Loss Not Reducing

Hi

I’m training the Deepspeech model with the following parameter, on an audio dataset of size 72hrs:27min:34sec split between train:dev:test in the ratio 60:20:20.
But the loss does not seam to reduce after 4 epochs, don’t know what is the problem, any help is much appreciated.

Parameters

#!/bin/sh
set -xe
if [ ! -f DeepSpeech.py ]; then
    echo "Please make sure you run this from DeepSpeech's top level directory."
    exit 1
fi;
python -u DeepSpeech.py \
  --train_files /datadrive/dalon/video_datasets/other-train.csv \
  --dev_files /datadrive/dalon/video_datasets/other-dev.csv \
  --test_files /datadrive/dalon/video_datasets/other-test.csv \
  --train_batch_size 16 \
  --dev_batch_size 8 \
  --test_batch_size 8 \
  --validation_step 1 \
  --display_step 5 \
  --limit_train 0 \
  --limit_dev 0 \
  --limit_test 0 \
  --n_hidden 2048 \
  --epoch 50 \
  --checkpoint_dir /datadrive/dalon/video_datasets/checkpoint/ \
  --export_dir /datadrive/dalon/video_datasets/model_export/ \
  --decoder_library_path /datadrive/dalon/DeepSpeech/native_client/libctc_decoder_with_kenlm.so \
  --alphabet_config_path /datadrive/dalon/pre_trained/models/alphabet.txt \
  --lm_binary_path /datadrive/dalon/lm_models/ds_full_lm_o5.binary \
  --lm_trie_path /datadrive/dalon/lm_models/ds_full_lm_trie \
  --fulltrace True \
  --use_warpctc True \
  --early_stop False \
  --report_count 100 \
  --use_seq_length False \
"$@"

Output
Screenshot from 2018-01-16 11-44-15

With only 72 hours, if you take 60% of it for train set, you have 43 hours.

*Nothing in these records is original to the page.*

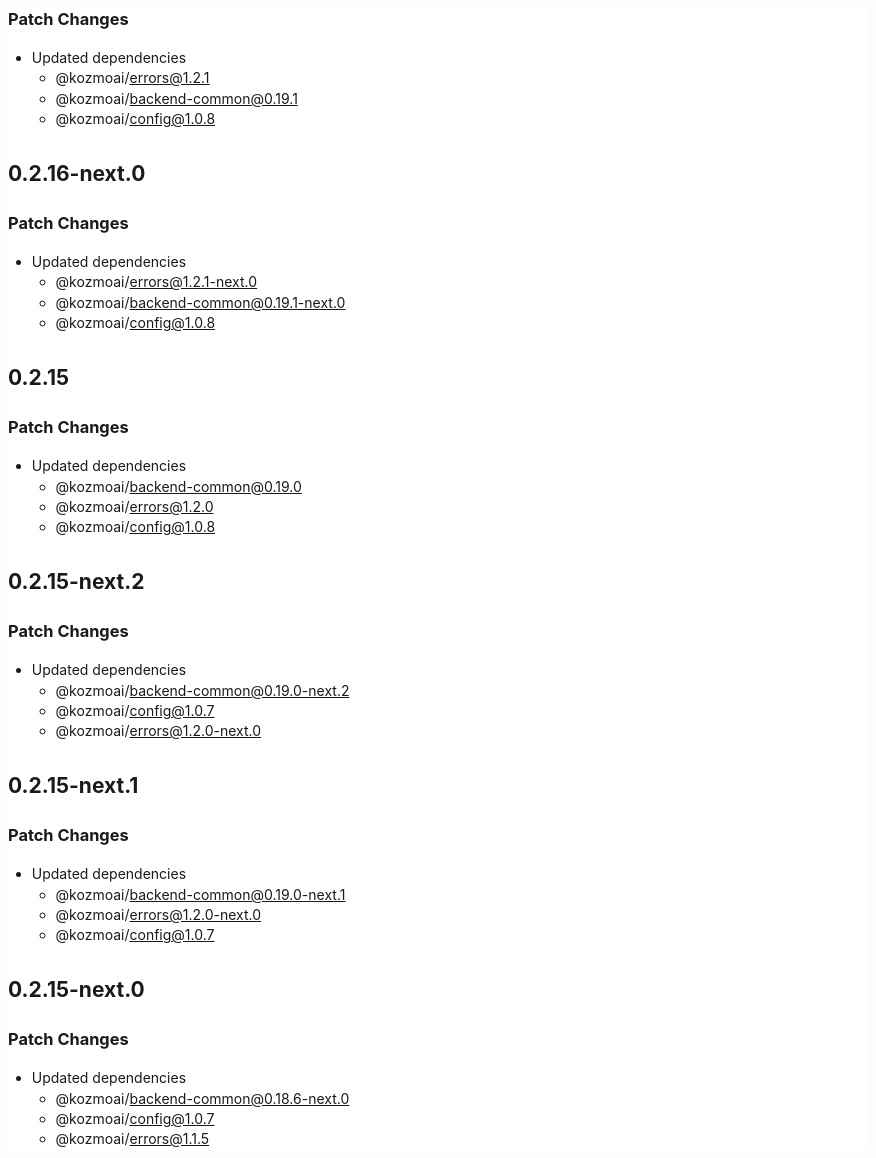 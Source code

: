 ### Patch Changes

- Updated dependencies
  - @kozmoai/errors@1.2.1
  - @kozmoai/backend-common@0.19.1
  - @kozmoai/config@1.0.8

## 0.2.16-next.0

### Patch Changes

- Updated dependencies
  - @kozmoai/errors@1.2.1-next.0
  - @kozmoai/backend-common@0.19.1-next.0
  - @kozmoai/config@1.0.8

## 0.2.15

### Patch Changes

- Updated dependencies
  - @kozmoai/backend-common@0.19.0
  - @kozmoai/errors@1.2.0
  - @kozmoai/config@1.0.8

## 0.2.15-next.2

### Patch Changes

- Updated dependencies
  - @kozmoai/backend-common@0.19.0-next.2
  - @kozmoai/config@1.0.7
  - @kozmoai/errors@1.2.0-next.0

## 0.2.15-next.1

### Patch Changes

- Updated dependencies
  - @kozmoai/backend-common@0.19.0-next.1
  - @kozmoai/errors@1.2.0-next.0
  - @kozmoai/config@1.0.7

## 0.2.15-next.0

### Patch Changes

- Updated dependencies
  - @kozmoai/backend-common@0.18.6-next.0
  - @kozmoai/config@1.0.7
  - @kozmoai/errors@1.1.5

We use n_hidden=2048 with 100 times that amount of audio, so I guess you should reduce that parameter. Try much lower values, and do binary search to find appropriate width :).

1 Like

@lissyx thanks, I’ll try reducing the hidden layers

I’d also suggest adding the following hyperparameter values

...
  --dropout_rate 0.30 \
  --default_stddev 0.046875 \
  --learning_rate 0.0001 \
...

If you plan on changing n_hidden you should also adjust default_stddev in accordingly

@kdavis Could you please tell how default_stddev should depend on n_hidden?

There are various schools of thought on this.

However, generally what I’ve been guided by is Xavier initialization[1].

2 Likes